Their study involved subjects who played a game in which they were forced to fork over money to a fictional soup kitchen, which the experimenters equated with paying "taxes," although in real life taxpayers rarely see their tax dollars go directly to good works.
The forced "taxed" condition was alternated with situations in which the players voluntarily decided whether—and if so how much—to donate to the soup kitchen. In addition, subjects received a wad of "cash'' referred to by researchers as "pay offs,'' which were unrelated to donation decisions.
Scientists used functional magnetic resonance imaging (fMRI) to monitor the players' brain activity during the game.
The scans showed increased activity in the nucleus accumbens, an area of the brain linked to receiving rewards in both humans and animals, when participants received "money" in the game—a well-established finding. There was also increased activity when people voluntarily gave away "money", which indicated that they felt a "warm glow" because of their decision to help others. But scientists were surprised to discover that there was also heightened activity in the same brain region when they were forced to give to charity under the "taxed" condition.

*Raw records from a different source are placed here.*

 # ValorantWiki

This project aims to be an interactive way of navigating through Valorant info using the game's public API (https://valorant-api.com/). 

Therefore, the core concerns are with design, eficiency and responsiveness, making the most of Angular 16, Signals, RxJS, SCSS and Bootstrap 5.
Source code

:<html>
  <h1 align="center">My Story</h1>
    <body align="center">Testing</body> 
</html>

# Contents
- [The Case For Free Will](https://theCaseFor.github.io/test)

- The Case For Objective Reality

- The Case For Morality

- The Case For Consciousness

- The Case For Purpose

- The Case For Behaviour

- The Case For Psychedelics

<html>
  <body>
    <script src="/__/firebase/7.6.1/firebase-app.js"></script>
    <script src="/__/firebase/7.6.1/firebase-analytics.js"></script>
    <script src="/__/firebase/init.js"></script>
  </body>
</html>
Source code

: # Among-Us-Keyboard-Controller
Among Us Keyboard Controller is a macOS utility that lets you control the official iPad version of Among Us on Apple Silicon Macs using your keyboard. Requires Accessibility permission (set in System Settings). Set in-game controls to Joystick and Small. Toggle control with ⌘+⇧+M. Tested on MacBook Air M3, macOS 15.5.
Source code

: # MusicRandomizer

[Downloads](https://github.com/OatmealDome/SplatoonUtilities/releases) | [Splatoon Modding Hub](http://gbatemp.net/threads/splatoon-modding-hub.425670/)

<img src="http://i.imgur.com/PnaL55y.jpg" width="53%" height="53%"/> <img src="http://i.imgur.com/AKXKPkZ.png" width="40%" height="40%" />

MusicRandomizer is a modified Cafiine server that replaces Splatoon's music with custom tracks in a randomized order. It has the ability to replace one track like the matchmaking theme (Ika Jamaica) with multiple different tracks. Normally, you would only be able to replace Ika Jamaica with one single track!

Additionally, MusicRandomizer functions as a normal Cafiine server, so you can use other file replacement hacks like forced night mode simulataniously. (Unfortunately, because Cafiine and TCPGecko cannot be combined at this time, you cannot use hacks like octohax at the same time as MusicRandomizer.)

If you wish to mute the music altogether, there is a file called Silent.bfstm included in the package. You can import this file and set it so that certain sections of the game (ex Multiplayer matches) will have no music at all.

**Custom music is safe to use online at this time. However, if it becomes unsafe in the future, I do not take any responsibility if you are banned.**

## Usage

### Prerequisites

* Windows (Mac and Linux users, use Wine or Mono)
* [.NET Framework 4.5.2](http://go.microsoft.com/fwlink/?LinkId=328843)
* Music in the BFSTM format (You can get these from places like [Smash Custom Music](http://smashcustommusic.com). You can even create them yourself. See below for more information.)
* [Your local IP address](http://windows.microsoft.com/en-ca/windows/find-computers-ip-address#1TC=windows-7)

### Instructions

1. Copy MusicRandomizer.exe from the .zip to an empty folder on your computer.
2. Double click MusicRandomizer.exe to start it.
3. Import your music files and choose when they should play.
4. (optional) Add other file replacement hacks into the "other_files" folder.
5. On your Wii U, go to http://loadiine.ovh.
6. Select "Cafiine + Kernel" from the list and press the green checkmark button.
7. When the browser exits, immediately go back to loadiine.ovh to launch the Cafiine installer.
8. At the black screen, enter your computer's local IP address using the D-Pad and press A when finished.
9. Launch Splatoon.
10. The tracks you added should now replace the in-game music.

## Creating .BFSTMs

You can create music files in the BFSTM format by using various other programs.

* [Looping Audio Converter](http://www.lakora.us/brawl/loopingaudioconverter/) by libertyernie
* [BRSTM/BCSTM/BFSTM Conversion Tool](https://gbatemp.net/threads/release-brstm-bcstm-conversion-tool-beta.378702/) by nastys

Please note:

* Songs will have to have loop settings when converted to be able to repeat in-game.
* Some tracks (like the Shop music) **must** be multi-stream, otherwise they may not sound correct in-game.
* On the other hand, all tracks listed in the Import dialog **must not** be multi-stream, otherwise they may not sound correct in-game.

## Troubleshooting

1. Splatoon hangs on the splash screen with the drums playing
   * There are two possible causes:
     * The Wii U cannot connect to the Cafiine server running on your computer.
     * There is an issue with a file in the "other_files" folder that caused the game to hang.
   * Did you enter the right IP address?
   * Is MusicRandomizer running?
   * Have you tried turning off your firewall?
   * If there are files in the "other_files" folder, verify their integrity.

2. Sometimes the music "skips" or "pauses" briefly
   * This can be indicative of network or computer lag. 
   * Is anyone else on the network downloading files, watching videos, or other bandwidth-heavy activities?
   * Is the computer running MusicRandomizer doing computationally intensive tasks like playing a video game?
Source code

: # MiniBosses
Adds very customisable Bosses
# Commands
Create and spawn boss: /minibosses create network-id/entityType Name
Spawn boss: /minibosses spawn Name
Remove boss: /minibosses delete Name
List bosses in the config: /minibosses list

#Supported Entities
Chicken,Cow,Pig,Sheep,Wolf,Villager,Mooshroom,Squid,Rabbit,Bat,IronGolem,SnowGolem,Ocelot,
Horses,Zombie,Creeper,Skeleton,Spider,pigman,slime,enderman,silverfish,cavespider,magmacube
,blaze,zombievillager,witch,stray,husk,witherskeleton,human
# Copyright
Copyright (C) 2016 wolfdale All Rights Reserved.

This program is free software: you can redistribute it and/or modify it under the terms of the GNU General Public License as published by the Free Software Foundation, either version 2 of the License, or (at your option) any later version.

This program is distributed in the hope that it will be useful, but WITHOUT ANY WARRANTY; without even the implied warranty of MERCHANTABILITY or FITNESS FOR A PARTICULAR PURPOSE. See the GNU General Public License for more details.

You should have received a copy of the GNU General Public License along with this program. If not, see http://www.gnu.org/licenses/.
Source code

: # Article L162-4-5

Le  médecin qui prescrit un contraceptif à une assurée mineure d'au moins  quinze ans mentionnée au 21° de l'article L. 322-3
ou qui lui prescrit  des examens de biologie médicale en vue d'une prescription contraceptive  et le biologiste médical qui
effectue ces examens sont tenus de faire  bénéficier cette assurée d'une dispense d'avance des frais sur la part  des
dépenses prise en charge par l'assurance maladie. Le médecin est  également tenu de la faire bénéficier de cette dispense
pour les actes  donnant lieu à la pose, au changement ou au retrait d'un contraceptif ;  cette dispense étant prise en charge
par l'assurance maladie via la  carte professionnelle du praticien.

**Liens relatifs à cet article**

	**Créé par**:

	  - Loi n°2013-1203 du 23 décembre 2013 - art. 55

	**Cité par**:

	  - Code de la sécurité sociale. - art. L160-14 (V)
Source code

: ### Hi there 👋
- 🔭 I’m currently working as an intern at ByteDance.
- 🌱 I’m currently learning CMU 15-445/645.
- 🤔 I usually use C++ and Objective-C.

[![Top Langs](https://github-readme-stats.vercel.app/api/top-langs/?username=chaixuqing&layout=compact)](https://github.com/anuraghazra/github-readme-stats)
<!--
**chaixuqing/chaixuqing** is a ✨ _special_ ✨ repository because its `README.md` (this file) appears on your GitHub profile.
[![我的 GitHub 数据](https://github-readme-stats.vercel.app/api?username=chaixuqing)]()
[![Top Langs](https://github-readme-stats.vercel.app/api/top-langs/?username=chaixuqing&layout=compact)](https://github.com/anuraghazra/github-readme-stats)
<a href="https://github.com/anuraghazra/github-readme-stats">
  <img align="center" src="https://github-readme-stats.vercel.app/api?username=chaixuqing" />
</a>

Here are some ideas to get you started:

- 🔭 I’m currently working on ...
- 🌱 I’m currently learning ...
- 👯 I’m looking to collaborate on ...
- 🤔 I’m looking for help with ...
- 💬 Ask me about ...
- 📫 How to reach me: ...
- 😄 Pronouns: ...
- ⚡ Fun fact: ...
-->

"It supports one idea of why people give: because of the common good," says study co-author Ulrich Mayr, a cognitive psychologist. The similar brain activities, however, dispute most economic theories, which are based on the notion that people almost always act out of self-interest and not out of concern for the welfare of others.
In fact, there was more brain activity in some subjects when they were forced to give than when they received the "payoffs.'' The researchers labeled these subjects as "altruists" and compared them with "egoists," whose brains were activated more when they received the monetary rewards.
According to study co-author William Harbaugh, an economist, the researchers could predict whether a player would voluntarily pony-up funds to the soup kitchen based on their brain activation pattern.
"That's the definite innovation of the paper: to predict behavior based on [brain] activation," says Brian Knutson, a professor at Stanford University who researches economic theory using brain imaging but was not involved in this study.
Researchers say the finding that people have a sense of reward even under "taxed" conditions may be useful for evaluating tax policies. But the researchers acknowledge there are differences between paying blind taxes (that indirectly fund services) as opposed to those from which they see immediate benefits. "We show that people liked paying a tax that went to a food bank," Harbaugh says. "But suppose the tax had been unfair. What then?"
Lest you think this is evidence of the goodness of mankind, take note: when subjects donated instead of being taxed, they gave 33 percent less than those forced to give to the soup kitchen.